Each line below containing the word "idle" needs to be shown.
Start of EXCERPTED DATA
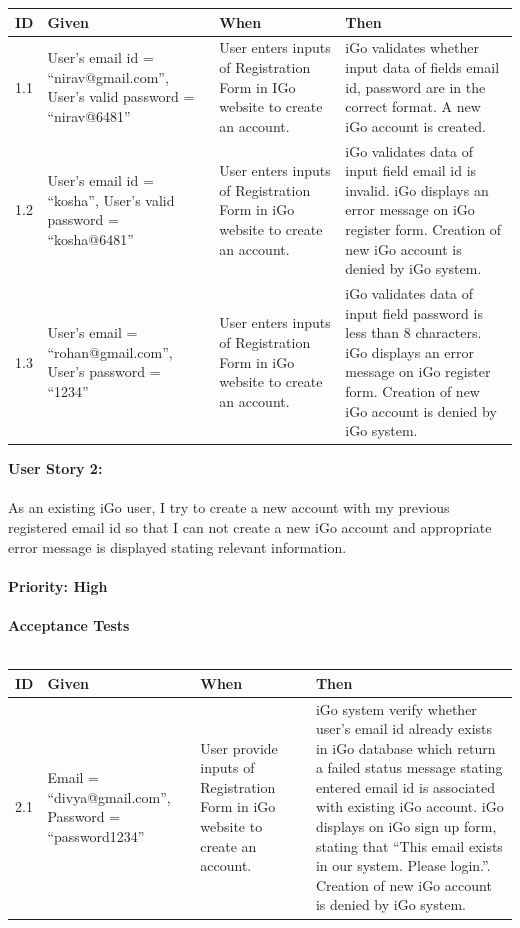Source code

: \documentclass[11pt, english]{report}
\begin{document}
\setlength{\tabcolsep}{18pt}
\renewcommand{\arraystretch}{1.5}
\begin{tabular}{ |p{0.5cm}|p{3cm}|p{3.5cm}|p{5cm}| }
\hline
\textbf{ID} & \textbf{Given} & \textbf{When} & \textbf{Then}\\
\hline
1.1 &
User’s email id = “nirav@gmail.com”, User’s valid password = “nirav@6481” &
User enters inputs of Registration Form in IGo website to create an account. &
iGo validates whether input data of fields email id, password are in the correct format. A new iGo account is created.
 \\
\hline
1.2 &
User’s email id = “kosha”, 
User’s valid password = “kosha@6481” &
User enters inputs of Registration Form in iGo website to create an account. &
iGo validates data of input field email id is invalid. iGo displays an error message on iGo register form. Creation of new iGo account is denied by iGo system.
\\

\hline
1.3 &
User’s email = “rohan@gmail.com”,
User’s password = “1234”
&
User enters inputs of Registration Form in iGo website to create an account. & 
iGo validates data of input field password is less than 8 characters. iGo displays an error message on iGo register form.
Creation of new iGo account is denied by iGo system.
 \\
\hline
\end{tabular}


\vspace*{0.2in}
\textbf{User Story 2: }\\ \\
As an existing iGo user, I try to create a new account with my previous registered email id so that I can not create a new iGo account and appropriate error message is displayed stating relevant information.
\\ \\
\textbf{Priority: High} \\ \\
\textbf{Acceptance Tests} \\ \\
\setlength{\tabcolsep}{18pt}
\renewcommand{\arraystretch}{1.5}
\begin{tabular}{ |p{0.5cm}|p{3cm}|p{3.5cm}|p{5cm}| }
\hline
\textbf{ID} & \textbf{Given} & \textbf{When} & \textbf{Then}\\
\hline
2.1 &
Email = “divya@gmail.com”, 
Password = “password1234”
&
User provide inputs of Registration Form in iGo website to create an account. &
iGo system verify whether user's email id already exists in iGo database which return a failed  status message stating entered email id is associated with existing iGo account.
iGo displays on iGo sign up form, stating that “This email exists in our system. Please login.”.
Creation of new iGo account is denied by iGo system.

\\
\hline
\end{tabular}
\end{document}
End of EXCERPTED DATA
Start of EXCERPTED DATA
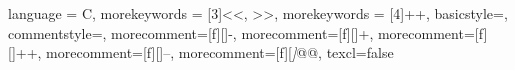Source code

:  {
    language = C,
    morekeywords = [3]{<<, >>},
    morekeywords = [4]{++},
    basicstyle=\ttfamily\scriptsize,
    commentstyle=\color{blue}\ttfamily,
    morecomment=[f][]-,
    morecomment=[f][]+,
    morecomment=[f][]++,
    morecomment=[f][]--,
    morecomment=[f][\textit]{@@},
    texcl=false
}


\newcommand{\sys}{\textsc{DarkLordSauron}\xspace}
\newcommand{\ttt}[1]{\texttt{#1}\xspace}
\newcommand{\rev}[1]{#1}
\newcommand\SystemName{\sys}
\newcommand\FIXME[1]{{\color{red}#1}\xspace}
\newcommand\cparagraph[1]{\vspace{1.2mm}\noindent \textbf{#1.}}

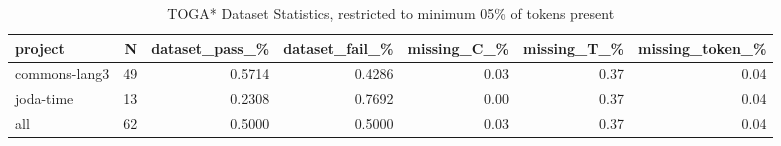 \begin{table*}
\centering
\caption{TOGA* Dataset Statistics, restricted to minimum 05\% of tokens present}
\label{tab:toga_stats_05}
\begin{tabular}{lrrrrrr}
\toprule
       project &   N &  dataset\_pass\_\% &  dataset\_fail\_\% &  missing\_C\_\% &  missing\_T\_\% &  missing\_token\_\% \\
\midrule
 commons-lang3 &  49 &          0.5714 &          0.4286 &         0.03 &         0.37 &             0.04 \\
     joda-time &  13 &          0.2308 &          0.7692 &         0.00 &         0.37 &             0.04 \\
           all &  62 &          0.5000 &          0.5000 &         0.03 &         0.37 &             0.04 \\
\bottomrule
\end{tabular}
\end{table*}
End of EXCERPTED DATA
Start of EXCERPTED DATA
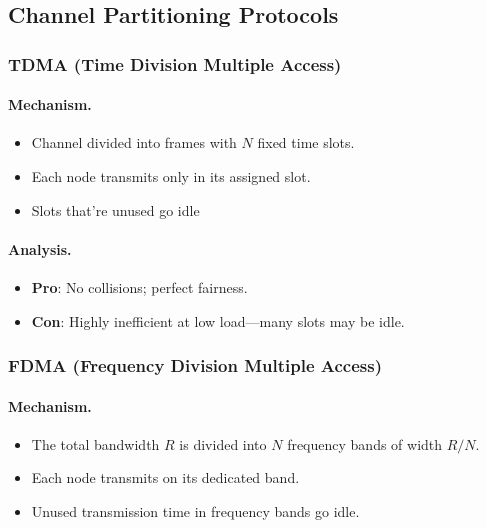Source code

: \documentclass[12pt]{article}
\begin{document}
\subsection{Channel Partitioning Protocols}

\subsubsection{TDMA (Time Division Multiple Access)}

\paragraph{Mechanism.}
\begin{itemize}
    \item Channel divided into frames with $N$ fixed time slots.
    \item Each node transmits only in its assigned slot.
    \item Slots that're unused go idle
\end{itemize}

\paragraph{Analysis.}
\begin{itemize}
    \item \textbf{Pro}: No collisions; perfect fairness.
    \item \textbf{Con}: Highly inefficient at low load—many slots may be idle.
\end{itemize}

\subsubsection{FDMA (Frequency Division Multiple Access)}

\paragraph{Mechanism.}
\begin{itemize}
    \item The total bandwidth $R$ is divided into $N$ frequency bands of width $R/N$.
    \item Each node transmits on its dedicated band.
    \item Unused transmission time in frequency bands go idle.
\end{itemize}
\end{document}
End of EXCERPTED DATA
**ANSWER TO THIS EXERCISE**
    \item Slots that're unused go idle
    \item \textbf{Con}: Highly inefficient at low load—many slots may be idle.
    \item Unused transmission time in frequency bands go idle.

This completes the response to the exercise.